**WORK ITEM**:
From the records below, take each line where the string "zcat" shows up and copy it.

**PROVIDED DATA**:
+ + + +
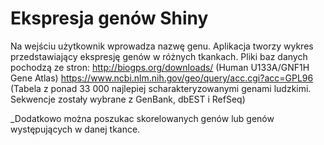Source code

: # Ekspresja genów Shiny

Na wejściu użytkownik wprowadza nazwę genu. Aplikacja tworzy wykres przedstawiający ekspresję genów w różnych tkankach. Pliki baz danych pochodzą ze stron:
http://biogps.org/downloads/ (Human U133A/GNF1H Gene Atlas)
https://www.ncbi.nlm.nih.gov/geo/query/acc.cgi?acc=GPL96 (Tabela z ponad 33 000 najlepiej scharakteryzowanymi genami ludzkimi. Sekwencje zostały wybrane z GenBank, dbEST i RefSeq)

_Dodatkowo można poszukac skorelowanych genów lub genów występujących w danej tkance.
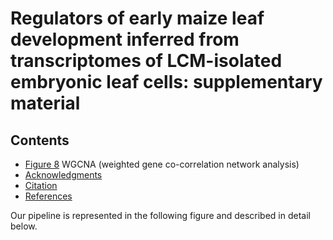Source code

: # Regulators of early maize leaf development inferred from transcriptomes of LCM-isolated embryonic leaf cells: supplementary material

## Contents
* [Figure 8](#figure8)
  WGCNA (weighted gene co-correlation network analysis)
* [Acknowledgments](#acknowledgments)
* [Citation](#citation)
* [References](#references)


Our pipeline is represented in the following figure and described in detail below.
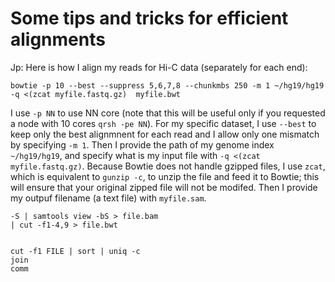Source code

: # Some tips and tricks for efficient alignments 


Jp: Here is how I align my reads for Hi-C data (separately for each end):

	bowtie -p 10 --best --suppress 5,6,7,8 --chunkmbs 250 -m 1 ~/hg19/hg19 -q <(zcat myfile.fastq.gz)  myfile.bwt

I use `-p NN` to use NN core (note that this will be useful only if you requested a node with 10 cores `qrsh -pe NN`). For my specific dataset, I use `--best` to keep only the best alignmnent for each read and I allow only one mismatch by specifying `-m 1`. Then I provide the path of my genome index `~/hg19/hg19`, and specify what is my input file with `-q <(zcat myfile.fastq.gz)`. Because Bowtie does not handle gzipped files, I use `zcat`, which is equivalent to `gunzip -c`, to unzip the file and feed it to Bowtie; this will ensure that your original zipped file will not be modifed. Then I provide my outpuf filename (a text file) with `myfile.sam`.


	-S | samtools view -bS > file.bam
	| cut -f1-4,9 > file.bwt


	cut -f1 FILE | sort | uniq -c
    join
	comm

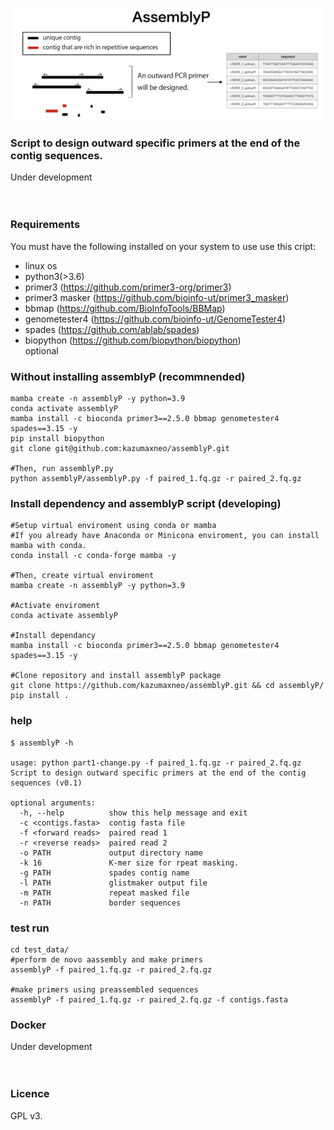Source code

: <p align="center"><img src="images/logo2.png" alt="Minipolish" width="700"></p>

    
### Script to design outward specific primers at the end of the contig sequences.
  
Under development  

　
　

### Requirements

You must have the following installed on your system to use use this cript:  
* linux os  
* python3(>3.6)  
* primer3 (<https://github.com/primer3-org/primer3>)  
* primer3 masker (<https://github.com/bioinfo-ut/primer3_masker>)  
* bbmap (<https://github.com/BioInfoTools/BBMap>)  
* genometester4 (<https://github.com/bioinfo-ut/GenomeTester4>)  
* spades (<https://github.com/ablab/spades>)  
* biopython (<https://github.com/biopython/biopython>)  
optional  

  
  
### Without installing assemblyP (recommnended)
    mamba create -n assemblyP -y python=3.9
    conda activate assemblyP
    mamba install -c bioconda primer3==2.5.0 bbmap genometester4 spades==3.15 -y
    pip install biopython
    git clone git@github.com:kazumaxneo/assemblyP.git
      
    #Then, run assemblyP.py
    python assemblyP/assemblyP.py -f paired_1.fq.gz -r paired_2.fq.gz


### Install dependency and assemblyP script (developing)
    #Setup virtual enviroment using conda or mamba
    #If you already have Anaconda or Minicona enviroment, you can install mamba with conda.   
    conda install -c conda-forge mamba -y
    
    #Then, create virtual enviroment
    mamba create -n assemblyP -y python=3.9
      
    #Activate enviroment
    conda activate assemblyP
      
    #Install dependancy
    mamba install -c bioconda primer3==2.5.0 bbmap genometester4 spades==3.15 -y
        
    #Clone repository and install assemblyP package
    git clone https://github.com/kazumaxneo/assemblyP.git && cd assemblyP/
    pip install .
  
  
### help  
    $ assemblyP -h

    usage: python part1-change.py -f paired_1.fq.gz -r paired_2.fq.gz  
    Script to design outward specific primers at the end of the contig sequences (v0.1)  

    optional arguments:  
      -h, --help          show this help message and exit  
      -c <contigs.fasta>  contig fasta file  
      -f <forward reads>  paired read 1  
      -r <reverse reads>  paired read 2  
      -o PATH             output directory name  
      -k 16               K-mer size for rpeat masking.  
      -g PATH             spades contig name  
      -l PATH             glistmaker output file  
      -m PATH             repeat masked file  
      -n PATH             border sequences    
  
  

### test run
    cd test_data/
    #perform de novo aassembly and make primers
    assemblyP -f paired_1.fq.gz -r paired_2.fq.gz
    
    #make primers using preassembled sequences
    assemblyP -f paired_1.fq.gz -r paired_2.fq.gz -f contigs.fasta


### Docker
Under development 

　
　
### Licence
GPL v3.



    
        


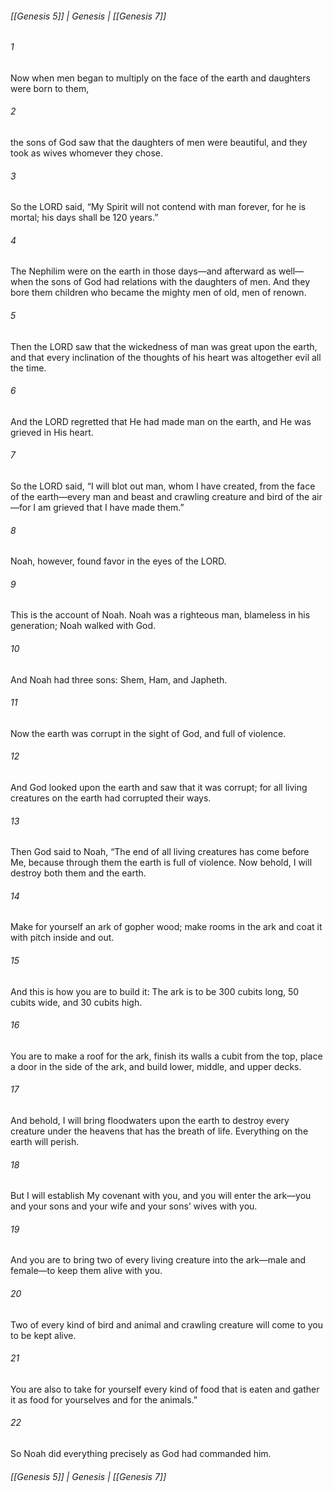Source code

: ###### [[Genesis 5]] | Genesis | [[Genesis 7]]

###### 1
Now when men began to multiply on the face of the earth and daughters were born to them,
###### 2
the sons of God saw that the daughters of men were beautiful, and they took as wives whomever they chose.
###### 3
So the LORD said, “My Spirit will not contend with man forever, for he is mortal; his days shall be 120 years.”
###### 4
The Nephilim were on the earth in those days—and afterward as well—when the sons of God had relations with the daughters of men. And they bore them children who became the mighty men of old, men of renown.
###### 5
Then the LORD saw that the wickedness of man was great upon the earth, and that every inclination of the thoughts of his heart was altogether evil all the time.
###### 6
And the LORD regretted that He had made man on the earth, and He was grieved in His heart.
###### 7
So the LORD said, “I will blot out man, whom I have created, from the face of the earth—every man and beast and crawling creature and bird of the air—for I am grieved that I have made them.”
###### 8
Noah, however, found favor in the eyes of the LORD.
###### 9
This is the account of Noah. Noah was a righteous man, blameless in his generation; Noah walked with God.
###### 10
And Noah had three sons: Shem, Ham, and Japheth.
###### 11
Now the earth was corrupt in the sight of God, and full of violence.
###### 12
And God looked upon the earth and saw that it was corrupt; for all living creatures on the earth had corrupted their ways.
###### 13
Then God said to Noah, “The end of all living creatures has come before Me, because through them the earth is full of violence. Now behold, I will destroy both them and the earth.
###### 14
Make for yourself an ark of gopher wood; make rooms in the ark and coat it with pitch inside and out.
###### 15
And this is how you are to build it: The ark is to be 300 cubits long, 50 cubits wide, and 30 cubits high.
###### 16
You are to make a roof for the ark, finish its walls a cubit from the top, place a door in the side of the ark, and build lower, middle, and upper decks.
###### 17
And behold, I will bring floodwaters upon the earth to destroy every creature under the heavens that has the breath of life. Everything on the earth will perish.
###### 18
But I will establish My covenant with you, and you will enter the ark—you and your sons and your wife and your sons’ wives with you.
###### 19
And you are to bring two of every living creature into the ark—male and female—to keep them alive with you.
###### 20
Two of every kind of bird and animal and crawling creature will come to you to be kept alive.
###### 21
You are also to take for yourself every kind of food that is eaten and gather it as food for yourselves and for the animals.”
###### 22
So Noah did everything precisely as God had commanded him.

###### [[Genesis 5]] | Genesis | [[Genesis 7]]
+ + + +
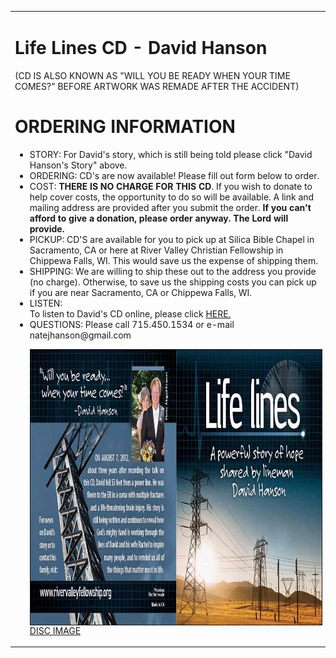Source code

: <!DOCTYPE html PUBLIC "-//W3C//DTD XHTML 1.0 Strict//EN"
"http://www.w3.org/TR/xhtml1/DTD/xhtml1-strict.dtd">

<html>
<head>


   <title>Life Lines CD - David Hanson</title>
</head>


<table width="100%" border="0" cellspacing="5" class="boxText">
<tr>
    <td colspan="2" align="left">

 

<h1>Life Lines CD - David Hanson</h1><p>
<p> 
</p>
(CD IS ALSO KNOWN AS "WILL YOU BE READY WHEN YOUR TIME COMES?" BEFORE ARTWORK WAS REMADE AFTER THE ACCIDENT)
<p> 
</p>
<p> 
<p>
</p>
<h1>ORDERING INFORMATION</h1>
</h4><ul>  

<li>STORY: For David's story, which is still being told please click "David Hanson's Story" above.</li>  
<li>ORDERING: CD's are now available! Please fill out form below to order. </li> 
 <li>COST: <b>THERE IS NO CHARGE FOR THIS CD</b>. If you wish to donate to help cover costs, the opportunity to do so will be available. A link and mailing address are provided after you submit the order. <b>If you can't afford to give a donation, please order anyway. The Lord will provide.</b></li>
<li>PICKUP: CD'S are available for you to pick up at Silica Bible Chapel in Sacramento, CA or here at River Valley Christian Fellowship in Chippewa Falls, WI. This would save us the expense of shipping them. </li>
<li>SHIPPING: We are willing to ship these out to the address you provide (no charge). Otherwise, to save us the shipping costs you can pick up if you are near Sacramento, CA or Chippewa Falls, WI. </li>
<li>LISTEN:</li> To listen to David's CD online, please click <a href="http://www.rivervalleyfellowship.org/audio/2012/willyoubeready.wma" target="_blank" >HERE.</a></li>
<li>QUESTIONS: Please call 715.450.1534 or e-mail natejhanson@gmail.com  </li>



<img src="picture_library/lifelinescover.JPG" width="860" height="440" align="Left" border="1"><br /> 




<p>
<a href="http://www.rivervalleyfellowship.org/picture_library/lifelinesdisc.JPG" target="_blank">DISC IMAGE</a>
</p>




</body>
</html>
+ + + +
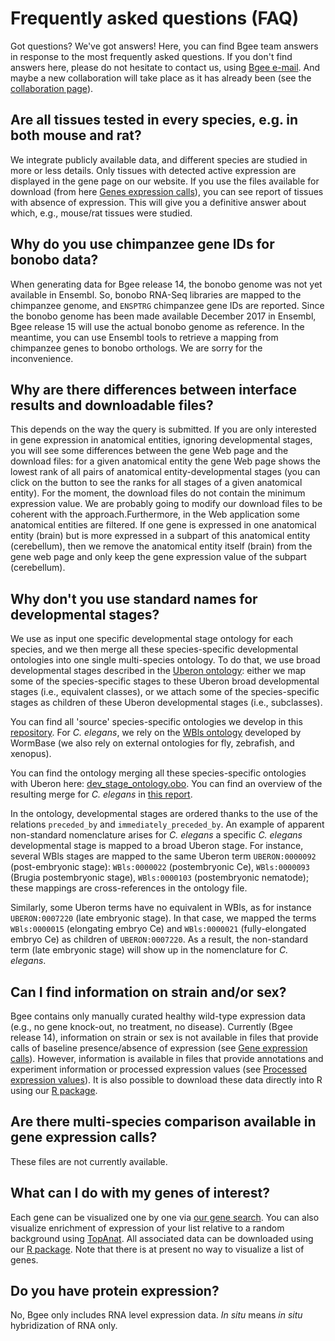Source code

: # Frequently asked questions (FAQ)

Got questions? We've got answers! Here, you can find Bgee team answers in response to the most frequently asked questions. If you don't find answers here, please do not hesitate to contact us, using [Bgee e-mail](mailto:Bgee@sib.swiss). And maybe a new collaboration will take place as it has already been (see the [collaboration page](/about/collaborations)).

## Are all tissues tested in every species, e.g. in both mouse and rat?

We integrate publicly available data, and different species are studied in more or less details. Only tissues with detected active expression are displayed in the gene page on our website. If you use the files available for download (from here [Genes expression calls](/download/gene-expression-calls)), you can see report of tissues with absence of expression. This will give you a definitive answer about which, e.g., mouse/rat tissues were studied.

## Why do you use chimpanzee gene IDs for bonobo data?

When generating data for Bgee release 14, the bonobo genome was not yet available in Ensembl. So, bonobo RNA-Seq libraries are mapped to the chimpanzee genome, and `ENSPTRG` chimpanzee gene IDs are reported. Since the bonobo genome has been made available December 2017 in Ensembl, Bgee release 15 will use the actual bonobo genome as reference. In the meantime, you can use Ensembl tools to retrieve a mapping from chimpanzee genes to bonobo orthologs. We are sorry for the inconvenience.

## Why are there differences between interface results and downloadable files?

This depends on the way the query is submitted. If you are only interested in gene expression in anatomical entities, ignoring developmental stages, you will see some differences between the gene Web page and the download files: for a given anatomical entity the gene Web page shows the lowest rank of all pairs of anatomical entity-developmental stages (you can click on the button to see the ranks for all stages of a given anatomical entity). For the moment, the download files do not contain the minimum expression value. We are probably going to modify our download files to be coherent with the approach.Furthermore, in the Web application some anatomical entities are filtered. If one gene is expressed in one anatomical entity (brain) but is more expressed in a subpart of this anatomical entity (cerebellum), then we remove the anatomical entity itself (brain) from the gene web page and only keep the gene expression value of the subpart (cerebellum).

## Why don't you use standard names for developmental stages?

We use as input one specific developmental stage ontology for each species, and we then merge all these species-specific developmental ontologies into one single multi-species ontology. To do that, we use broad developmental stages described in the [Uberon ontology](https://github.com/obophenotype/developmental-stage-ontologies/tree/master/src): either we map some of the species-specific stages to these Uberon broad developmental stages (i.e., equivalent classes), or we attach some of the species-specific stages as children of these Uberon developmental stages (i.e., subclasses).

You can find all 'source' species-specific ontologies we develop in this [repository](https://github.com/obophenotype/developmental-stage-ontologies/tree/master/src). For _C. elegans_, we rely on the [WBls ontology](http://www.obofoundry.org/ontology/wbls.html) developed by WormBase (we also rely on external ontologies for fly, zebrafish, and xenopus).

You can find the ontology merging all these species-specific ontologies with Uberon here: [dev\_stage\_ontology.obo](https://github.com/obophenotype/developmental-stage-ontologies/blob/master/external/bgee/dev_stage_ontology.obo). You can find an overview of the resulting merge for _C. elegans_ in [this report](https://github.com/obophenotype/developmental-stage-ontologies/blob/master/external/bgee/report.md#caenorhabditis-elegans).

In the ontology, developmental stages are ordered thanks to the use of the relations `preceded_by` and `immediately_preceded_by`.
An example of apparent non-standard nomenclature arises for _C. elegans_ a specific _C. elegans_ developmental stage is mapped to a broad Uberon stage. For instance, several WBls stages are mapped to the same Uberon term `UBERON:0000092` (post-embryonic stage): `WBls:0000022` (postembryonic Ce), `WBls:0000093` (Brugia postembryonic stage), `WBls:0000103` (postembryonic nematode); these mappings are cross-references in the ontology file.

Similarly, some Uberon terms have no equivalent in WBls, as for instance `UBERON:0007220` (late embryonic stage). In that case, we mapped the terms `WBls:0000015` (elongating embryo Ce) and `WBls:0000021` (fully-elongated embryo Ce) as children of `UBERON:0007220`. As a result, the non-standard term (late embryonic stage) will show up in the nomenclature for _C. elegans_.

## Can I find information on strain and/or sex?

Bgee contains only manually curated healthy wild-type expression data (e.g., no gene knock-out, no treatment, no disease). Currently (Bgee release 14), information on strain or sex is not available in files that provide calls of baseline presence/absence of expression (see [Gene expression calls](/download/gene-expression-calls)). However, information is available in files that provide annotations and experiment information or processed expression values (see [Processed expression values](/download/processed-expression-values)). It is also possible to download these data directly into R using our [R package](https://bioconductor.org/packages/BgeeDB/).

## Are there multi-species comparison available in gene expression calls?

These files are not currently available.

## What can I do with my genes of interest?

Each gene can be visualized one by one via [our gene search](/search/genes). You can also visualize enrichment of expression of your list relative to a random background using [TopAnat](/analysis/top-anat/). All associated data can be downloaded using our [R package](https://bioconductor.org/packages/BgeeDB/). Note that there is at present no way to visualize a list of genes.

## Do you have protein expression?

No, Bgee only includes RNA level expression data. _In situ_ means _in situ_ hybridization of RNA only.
+ + + +
**TASK OUTPUT**:
	bowtie -p 10 --best --suppress 5,6,7,8 --chunkmbs 250 -m 1 ~/hg19/hg19 -q <(zcat myfile.fastq.gz)  myfile.bwt
I use `-p NN` to use NN core (note that this will be useful only if you requested a node with 10 cores `qrsh -pe NN`). For my specific dataset, I use `--best` to keep only the best alignmnent for each read and I allow only one mismatch by specifying `-m 1`. Then I provide the path of my genome index `~/hg19/hg19`, and specify what is my input file with `-q <(zcat myfile.fastq.gz)`. Because Bowtie does not handle gzipped files, I use `zcat`, which is equivalent to `gunzip -c`, to unzip the file and feed it to Bowtie; this will ensure that your original zipped file will not be modifed. Then I provide my outpuf filename (a text file) with `myfile.sam`.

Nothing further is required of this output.